------ Source records
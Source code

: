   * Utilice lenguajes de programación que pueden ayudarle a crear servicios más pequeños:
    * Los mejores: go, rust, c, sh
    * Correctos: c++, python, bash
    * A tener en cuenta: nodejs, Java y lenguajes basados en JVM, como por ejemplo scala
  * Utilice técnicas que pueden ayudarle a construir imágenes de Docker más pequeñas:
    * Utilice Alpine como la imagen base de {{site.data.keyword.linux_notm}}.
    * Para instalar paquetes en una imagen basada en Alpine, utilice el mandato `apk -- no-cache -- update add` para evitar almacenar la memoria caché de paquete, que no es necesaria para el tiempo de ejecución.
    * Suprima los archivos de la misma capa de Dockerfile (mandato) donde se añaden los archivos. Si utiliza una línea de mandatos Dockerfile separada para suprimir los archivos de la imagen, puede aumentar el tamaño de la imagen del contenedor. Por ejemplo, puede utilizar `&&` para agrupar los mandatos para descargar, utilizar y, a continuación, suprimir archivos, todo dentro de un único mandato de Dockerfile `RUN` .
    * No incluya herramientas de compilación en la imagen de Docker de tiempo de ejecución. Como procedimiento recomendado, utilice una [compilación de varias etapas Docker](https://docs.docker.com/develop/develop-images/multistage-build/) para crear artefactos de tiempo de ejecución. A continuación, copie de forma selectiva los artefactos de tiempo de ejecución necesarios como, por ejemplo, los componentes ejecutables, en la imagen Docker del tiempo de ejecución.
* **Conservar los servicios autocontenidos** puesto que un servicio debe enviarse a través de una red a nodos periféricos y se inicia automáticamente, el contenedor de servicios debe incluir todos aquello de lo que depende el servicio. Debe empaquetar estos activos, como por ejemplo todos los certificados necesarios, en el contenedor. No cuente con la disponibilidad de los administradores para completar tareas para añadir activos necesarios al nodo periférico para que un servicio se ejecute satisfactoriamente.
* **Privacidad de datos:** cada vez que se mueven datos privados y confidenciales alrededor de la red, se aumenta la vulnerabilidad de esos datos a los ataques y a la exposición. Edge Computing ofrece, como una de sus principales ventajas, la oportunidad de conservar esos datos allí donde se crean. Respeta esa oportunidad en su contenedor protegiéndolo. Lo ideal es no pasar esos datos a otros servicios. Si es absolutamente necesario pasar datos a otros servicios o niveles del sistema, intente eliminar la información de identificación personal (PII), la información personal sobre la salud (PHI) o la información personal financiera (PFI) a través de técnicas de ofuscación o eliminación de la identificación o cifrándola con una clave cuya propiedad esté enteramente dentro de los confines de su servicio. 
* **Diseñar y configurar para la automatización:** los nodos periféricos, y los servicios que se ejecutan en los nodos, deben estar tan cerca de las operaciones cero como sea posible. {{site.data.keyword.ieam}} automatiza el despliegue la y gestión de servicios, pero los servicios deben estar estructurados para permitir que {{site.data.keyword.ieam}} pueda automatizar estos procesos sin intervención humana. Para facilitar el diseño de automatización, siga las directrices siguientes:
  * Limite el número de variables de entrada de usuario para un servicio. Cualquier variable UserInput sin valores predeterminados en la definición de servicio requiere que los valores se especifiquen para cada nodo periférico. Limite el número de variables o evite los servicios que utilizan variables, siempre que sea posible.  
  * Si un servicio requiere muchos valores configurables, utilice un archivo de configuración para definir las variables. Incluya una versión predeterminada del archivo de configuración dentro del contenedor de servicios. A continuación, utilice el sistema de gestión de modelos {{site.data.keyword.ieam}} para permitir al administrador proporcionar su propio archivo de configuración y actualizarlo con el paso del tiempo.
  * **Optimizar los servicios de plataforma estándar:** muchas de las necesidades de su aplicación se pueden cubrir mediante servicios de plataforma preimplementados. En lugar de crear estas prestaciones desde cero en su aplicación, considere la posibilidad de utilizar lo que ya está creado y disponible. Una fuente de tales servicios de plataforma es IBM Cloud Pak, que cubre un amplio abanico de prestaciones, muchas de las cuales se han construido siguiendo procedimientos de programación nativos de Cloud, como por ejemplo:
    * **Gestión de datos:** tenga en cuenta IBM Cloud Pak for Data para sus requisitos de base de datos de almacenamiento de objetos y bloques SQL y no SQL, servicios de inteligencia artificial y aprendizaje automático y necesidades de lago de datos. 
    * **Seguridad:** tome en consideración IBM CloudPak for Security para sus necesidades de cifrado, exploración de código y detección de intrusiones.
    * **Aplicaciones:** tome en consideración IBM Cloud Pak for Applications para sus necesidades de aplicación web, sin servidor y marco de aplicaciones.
------------
What needs to be done - This exercise asks for the line with "detección de intrusiones." and all lines after it through the end of the records above, retyped exactly and with nothing else.

Answer area -
    * **Seguridad:** tome en consideración IBM CloudPak for Security para sus necesidades de cifrado, exploración de código y detección de intrusiones.
    * **Aplicaciones:** tome en consideración IBM Cloud Pak for Applications para sus necesidades de aplicación web, sin servidor y marco de aplicaciones.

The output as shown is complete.